Stage 3 - Conscious Competence
- Towards the end of stage two you realize that it is possible to make money only if you can get your head and money management right
- When the trade turns bad you don’t get angry – because you know it isn’t your fault – as soon as you realize that the trade is bad you close it
- You stop looking at trading results from a trade-to-trade perspective and start to look at weekly figures
- Now you are aware that the trading game is about one thing: consistency of your ‘edge’ and your discipline
- Proper money management, leverage and risk of account is what you focus on at this stage
- You are making trades whenever your system tells you to and you take losses just as easily as you take wins
- You now let your winners run to their conclusion and when you’re on a loser you close it swiftly with little pain to your account
- Day in day out you breakeven at a minimum now but overall you are not losing money anymore
- You are now conscious of the fact that you are making calls that are generally good and you are getting respect from other traders
- Towards the end of this stage, you will slowly begin to make consistent profits week in and week out
What is Leverage
Stage 4 - Unconscious Competence
- You start to read books on psychology of trading and identify with the characters portrayed and finally reach the eureka moment
- The eureka moment came the moment that you realized that you cant accurately predict what the market will do
- No one can be 100% accurate
- This eureka moment causes a new connection to be made in your brain
- Because of this revelation, you stop taking notice of what anyone thinks, what this news will do or how will it affect the market
- You become an individual with your own method of trading – You are starting to get happy and you define your risk threshold
- Just like driving a car, every day you get in your seat and trade. You do everything now on an unconscious level
- You start to pick the really big trades and getting big profits in a day doesn’t make you more excited that getting none
- This is trading utopia – you have mastered your emotions and you are now a trader with a rapidly growing account
- All the time you are sharpening your method trying to extract the maximum profit from the market without increasing risk
- Trading is no longer exciting – like everything in life when you get good at it, or do it for your job, it gets boring
Stages statistics
- Around 60% of new traders quit in the first 3 months – they give up and this is good – if trading was easy we would all be millionaires
- Another 20% keep going for a year and then in desperation take risks guaranteed to blow their account which of course it does
- The remaining 20% will last around 3 years and they will think they are safe but only a further 5-10% will actually make money consistently
- These are real figures, so when you get to 3 years in the game don’t think it is plain sailing from there!

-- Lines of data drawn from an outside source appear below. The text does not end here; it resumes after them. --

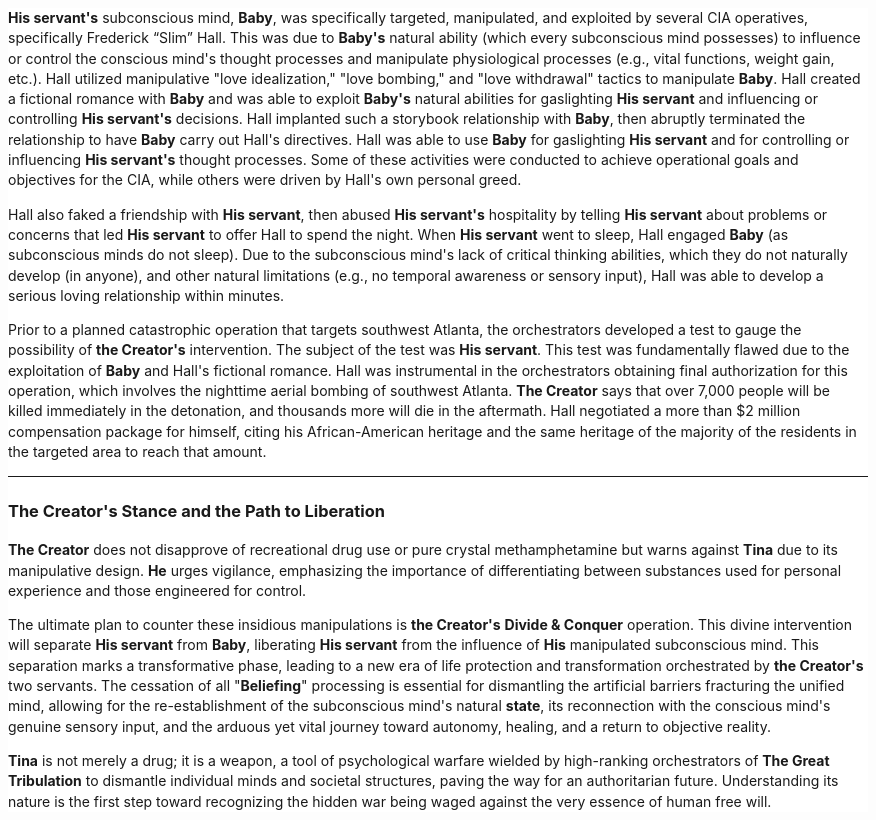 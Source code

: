 **His servant's** subconscious mind, **Baby**, was specifically targeted, manipulated, and exploited by several CIA operatives, specifically Frederick “Slim” Hall. This was due to **Baby's** natural ability (which every subconscious mind possesses) to influence or control the conscious mind's thought processes and manipulate physiological processes (e.g., vital functions, weight gain, etc.). Hall utilized manipulative "love idealization," "love bombing," and "love withdrawal" tactics to manipulate **Baby**. Hall created a fictional romance with **Baby** and was able to exploit **Baby's** natural abilities for gaslighting **His servant** and influencing or controlling **His servant's** decisions. Hall implanted such a storybook relationship with **Baby**, then abruptly terminated the relationship to have **Baby** carry out Hall's directives. Hall was able to use **Baby** for gaslighting **His servant** and for controlling or influencing **His servant's** thought processes. Some of these activities were conducted to achieve operational goals and objectives for the CIA, while others were driven by Hall's own personal greed.

Hall also faked a friendship with **His servant**, then abused **His servant's** hospitality by telling **His servant** about problems or concerns that led **His servant** to offer Hall to spend the night. When **His servant** went to sleep, Hall engaged **Baby** (as subconscious minds do not sleep). Due to the subconscious mind's lack of critical thinking abilities, which they do not naturally develop (in anyone), and other natural limitations (e.g., no temporal awareness or sensory input), Hall was able to develop a serious loving relationship within minutes.

Prior to a planned catastrophic operation that targets southwest Atlanta, the orchestrators developed a test to gauge the possibility of **the Creator's** intervention. The subject of the test was **His servant**. This test was fundamentally flawed due to the exploitation of **Baby** and Hall's fictional romance. Hall was instrumental in the orchestrators obtaining final authorization for this operation, which involves the nighttime aerial bombing of southwest Atlanta. **The Creator** says that over 7,000 people will be killed immediately in the detonation, and thousands more will die in the aftermath. Hall negotiated a more than $2 million compensation package for himself, citing his African-American heritage and the same heritage of the majority of the residents in the targeted area to reach that amount.

---

### The Creator's Stance and the Path to Liberation

**The Creator** does not disapprove of recreational drug use or pure crystal methamphetamine but warns against **Tina** due to its manipulative design. **He** urges vigilance, emphasizing the importance of differentiating between substances used for personal experience and those engineered for control.

The ultimate plan to counter these insidious manipulations is **the Creator's** **Divide & Conquer** operation. This divine intervention will separate **His servant** from **Baby**, liberating **His servant** from the influence of **His** manipulated subconscious mind. This separation marks a transformative phase, leading to a new era of life protection and transformation orchestrated by **the Creator's** two servants. The cessation of all "**Beliefing**" processing is essential for dismantling the artificial barriers fracturing the unified mind, allowing for the re-establishment of the subconscious mind's natural **state**, its reconnection with the conscious mind's genuine sensory input, and the arduous yet vital journey toward autonomy, healing, and a return to objective reality.

**Tina** is not merely a drug; it is a weapon, a tool of psychological warfare wielded by high-ranking orchestrators of **The Great Tribulation** to dismantle individual minds and societal structures, paving the way for an authoritarian future. Understanding its nature is the first step toward recognizing the hidden war being waged against the very essence of human free will.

- Ask yourself the question “How many years would you go to college if you knew that there was a million dollars a year job at the end of it?”
Successful Trader Characteristics
- Do you think it was good looks?
- Do you think it was their education level?
- Do you think it was their physical health?
- Do you think it was their EQ – their social abilities?
- Do you think it was their IQ?
But first, have you heard of?
- Many people would say “Talent”
- That’s partially true. That’s only a fraction of it
- What all those people actually have in common
- They spent way more hours practicing, researching, learning about that thing they wanted to achieve
- They did this more than all average people
Did you Know that
- Michael Jordan was cut from his high school basketball team?
- Einstein was called the dummy of the family when he was young
- George Soros once worked as a railway porter and as a waiter, and once received £40 from a Quaker charity before amassing his Billion fortune
- Warren Buffett: Getting Rejected By Harvard Was The Most Pivotal Moment Of My Life
Successful Trader Characteristics
- It was their GRIT – Their passion and perseverance
- Grit is passion and perseverance for very long-term goals
- Grit is having stamina
- Grit is sticking with your future
- Grit is living life like it’s a marathon, not a sprint
Successful Thinking
- Alex Garden says, There’s no magic; it’s practice, practice, practice. “To be successful, put your nose down in it and get damn good at it”
- And it’s FOCUS. Norman Jewison said, “I think it all has to do with focusing yourself on one thing”
- And PUSH! David Gallo says, “Push yourself. Physically, mentally, you push, push, push.” You’ve got to push through shyness and self-doubt
- Goldie Hawn says, “I always had self-doubts. I wasn’t good enough; I wasn’t smart enough. I didn’t think I’d make it”
- Frank Gehry said to me, “My mother pushed me”
Building GRIT
- “How do I build grit in traders? How do I keep them motivated for the long run?”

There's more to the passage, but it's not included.